### [WORK ORDER]
Transcribe the full listing exactly.

*** Block opens ***

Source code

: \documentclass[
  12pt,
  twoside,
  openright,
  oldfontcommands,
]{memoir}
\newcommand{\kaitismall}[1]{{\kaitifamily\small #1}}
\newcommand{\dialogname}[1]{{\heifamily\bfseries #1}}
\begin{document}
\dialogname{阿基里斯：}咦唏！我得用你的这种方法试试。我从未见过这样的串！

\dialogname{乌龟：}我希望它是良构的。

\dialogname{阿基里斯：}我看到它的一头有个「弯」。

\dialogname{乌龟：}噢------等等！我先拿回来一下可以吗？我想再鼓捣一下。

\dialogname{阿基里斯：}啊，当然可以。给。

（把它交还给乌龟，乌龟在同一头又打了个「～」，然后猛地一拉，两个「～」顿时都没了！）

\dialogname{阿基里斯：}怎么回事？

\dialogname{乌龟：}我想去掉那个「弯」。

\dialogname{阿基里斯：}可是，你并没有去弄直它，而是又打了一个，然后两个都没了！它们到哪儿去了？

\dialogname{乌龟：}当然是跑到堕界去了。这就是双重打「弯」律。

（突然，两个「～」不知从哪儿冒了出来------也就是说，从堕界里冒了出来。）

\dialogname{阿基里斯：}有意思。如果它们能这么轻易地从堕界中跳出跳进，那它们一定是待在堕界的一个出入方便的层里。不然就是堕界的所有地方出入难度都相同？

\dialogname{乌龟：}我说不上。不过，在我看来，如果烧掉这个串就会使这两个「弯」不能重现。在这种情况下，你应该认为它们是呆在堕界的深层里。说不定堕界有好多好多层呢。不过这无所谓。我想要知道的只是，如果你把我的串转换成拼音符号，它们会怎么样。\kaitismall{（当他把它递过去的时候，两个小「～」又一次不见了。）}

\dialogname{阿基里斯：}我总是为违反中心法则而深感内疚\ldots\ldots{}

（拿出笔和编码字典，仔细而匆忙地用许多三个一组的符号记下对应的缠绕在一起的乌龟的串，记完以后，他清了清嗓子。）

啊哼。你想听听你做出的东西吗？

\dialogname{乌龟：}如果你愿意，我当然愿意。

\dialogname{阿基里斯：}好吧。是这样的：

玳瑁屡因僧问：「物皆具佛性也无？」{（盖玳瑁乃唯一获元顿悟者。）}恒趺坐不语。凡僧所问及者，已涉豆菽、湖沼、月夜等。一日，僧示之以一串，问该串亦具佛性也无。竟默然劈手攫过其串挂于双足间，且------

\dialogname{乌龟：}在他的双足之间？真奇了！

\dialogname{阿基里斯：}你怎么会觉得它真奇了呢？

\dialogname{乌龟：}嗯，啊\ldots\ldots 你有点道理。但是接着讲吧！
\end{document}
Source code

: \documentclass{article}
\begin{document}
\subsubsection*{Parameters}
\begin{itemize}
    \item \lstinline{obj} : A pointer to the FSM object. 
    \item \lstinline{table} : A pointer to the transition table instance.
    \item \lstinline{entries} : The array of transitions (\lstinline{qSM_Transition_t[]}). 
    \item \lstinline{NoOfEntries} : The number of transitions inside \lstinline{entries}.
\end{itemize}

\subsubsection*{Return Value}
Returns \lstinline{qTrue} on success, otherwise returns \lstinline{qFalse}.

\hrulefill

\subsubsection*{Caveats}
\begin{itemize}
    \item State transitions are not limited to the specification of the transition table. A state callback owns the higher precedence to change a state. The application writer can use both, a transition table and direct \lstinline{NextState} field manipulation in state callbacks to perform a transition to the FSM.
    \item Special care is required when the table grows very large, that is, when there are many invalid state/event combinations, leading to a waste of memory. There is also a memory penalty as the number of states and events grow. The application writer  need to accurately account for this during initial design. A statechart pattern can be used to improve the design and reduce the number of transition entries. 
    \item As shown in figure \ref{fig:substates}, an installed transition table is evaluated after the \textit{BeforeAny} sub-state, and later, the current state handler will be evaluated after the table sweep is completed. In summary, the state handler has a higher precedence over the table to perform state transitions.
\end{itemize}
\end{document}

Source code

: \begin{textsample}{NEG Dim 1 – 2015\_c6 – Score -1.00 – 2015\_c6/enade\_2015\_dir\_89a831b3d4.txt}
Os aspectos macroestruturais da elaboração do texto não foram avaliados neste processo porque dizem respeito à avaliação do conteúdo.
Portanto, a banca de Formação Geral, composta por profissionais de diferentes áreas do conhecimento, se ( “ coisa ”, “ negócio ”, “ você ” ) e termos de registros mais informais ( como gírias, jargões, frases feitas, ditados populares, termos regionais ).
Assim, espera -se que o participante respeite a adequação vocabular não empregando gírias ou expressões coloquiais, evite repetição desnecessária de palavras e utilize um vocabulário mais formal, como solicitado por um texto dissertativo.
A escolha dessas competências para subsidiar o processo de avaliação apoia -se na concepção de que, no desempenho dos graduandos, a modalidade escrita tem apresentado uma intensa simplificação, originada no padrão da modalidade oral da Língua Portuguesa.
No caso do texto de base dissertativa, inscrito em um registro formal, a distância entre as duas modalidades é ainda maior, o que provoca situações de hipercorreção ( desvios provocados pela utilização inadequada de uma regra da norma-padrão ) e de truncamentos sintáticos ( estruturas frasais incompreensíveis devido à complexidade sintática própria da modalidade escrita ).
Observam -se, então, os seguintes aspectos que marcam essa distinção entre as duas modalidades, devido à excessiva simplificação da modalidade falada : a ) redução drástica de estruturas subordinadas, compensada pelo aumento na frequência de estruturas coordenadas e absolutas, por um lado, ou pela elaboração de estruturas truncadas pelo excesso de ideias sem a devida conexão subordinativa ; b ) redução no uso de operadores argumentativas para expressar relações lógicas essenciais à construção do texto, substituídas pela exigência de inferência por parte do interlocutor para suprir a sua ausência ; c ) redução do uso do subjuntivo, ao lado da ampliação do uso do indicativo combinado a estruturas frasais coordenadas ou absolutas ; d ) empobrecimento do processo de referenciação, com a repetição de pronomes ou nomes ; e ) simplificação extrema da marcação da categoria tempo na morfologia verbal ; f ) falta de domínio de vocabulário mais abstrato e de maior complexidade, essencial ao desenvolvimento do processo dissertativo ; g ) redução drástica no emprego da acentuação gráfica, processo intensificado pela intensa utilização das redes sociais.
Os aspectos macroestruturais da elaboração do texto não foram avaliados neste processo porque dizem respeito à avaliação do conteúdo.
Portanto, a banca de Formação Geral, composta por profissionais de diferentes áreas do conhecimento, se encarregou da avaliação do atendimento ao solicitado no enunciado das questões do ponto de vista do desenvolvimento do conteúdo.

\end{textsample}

*** Block closes ***

### [COMPLETED EXERCISE]
Source code

: \documentclass[
  12pt,
  twoside,
  openright,
  oldfontcommands,
]{memoir}
\newcommand{\kaitismall}[1]{{\kaitifamily\small #1}}
\newcommand{\dialogname}[1]{{\heifamily\bfseries #1}}
\begin{document}
\dialogname{阿基里斯：}咦唏！我得用你的这种方法试试。我从未见过这样的串！

\dialogname{乌龟：}我希望它是良构的。

\dialogname{阿基里斯：}我看到它的一头有个「弯」。

\dialogname{乌龟：}噢------等等！我先拿回来一下可以吗？我想再鼓捣一下。

\dialogname{阿基里斯：}啊，当然可以。给。

（把它交还给乌龟，乌龟在同一头又打了个「～」，然后猛地一拉，两个「～」顿时都没了！）

\dialogname{阿基里斯：}怎么回事？

\dialogname{乌龟：}我想去掉那个「弯」。

\dialogname{阿基里斯：}可是，你并没有去弄直它，而是又打了一个，然后两个都没了！它们到哪儿去了？

\dialogname{乌龟：}当然是跑到堕界去了。这就是双重打「弯」律。

（突然，两个「～」不知从哪儿冒了出来------也就是说，从堕界里冒了出来。）

\dialogname{阿基里斯：}有意思。如果它们能这么轻易地从堕界中跳出跳进，那它们一定是待在堕界的一个出入方便的层里。不然就是堕界的所有地方出入难度都相同？

\dialogname{乌龟：}我说不上。不过，在我看来，如果烧掉这个串就会使这两个「弯」不能重现。在这种情况下，你应该认为它们是呆在堕界的深层里。说不定堕界有好多好多层呢。不过这无所谓。我想要知道的只是，如果你把我的串转换成拼音符号，它们会怎么样。\kaitismall{（当他把它递过去的时候，两个小「～」又一次不见了。）}

\dialogname{阿基里斯：}我总是为违反中心法则而深感内疚\ldots\ldots{}

（拿出笔和编码字典，仔细而匆忙地用许多三个一组的符号记下对应的缠绕在一起的乌龟的串，记完以后，他清了清嗓子。）

啊哼。你想听听你做出的东西吗？

\dialogname{乌龟：}如果你愿意，我当然愿意。

\dialogname{阿基里斯：}好吧。是这样的：

玳瑁屡因僧问：「物皆具佛性也无？」{（盖玳瑁乃唯一获元顿悟者。）}恒趺坐不语。凡僧所问及者，已涉豆菽、湖沼、月夜等。一日，僧示之以一串，问该串亦具佛性也无。竟默然劈手攫过其串挂于双足间，且------

\dialogname{乌龟：}在他的双足之间？真奇了！

\dialogname{阿基里斯：}你怎么会觉得它真奇了呢？

\dialogname{乌龟：}嗯，啊\ldots\ldots 你有点道理。但是接着讲吧！
\end{document}
Source code

: \documentclass{article}
\begin{document}
\subsubsection*{Parameters}
\begin{itemize}
    \item \lstinline{obj} : A pointer to the FSM object. 
    \item \lstinline{table} : A pointer to the transition table instance.
    \item \lstinline{entries} : The array of transitions (\lstinline{qSM_Transition_t[]}). 
    \item \lstinline{NoOfEntries} : The number of transitions inside \lstinline{entries}.
\end{itemize}

\subsubsection*{Return Value}
Returns \lstinline{qTrue} on success, otherwise returns \lstinline{qFalse}.

\hrulefill

\subsubsection*{Caveats}
\begin{itemize}
    \item State transitions are not limited to the specification of the transition table. A state callback owns the higher precedence to change a state. The application writer can use both, a transition table and direct \lstinline{NextState} field manipulation in state callbacks to perform a transition to the FSM.
    \item Special care is required when the table grows very large, that is, when there are many invalid state/event combinations, leading to a waste of memory. There is also a memory penalty as the number of states and events grow. The application writer  need to accurately account for this during initial design. A statechart pattern can be used to improve the design and reduce the number of transition entries. 
    \item As shown in figure \ref{fig:substates}, an installed transition table is evaluated after the \textit{BeforeAny} sub-state, and later, the current state handler will be evaluated after the table sweep is completed. In summary, the state handler has a higher precedence over the table to perform state transitions.
\end{itemize}
\end{document}

Source code

: \begin{textsample}{NEG Dim 1 – 2015\_c6 – Score -1.00 – 2015\_c6/enade\_2015\_dir\_89a831b3d4.txt}
Os aspectos macroestruturais da elaboração do texto não foram avaliados neste processo porque dizem respeito à avaliação do conteúdo.
Portanto, a banca de Formação Geral, composta por profissionais de diferentes áreas do conhecimento, se ( “ coisa ”, “ negócio ”, “ você ” ) e termos de registros mais informais ( como gírias, jargões, frases feitas, ditados populares, termos regionais ).
Assim, espera -se que o participante respeite a adequação vocabular não empregando gírias ou expressões coloquiais, evite repetição desnecessária de palavras e utilize um vocabulário mais formal, como solicitado por um texto dissertativo.
A escolha dessas competências para subsidiar o processo de avaliação apoia -se na concepção de que, no desempenho dos graduandos, a modalidade escrita tem apresentado uma intensa simplificação, originada no padrão da modalidade oral da Língua Portuguesa.
No caso do texto de base dissertativa, inscrito em um registro formal, a distância entre as duas modalidades é ainda maior, o que provoca situações de hipercorreção ( desvios provocados pela utilização inadequada de uma regra da norma-padrão ) e de truncamentos sintáticos ( estruturas frasais incompreensíveis devido à complexidade sintática própria da modalidade escrita ).
Observam -se, então, os seguintes aspectos que marcam essa distinção entre as duas modalidades, devido à excessiva simplificação da modalidade falada : a ) redução drástica de estruturas subordinadas, compensada pelo aumento na frequência de estruturas coordenadas e absolutas, por um lado, ou pela elaboração de estruturas truncadas pelo excesso de ideias sem a devida conexão subordinativa ; b ) redução no uso de operadores argumentativas para expressar relações lógicas essenciais à construção do texto, substituídas pela exigência de inferência por parte do interlocutor para suprir a sua ausência ; c ) redução do uso do subjuntivo, ao lado da ampliação do uso do indicativo combinado a estruturas frasais coordenadas ou absolutas ; d ) empobrecimento do processo de referenciação, com a repetição de pronomes ou nomes ; e ) simplificação extrema da marcação da categoria tempo na morfologia verbal ; f ) falta de domínio de vocabulário mais abstrato e de maior complexidade, essencial ao desenvolvimento do processo dissertativo ; g ) redução drástica no emprego da acentuação gráfica, processo intensificado pela intensa utilização das redes sociais.
Os aspectos macroestruturais da elaboração do texto não foram avaliados neste processo porque dizem respeito à avaliação do conteúdo.
Portanto, a banca de Formação Geral, composta por profissionais de diferentes áreas do conhecimento, se encarregou da avaliação do atendimento ao solicitado no enunciado das questões do ponto de vista do desenvolvimento do conteúdo.

\end{textsample}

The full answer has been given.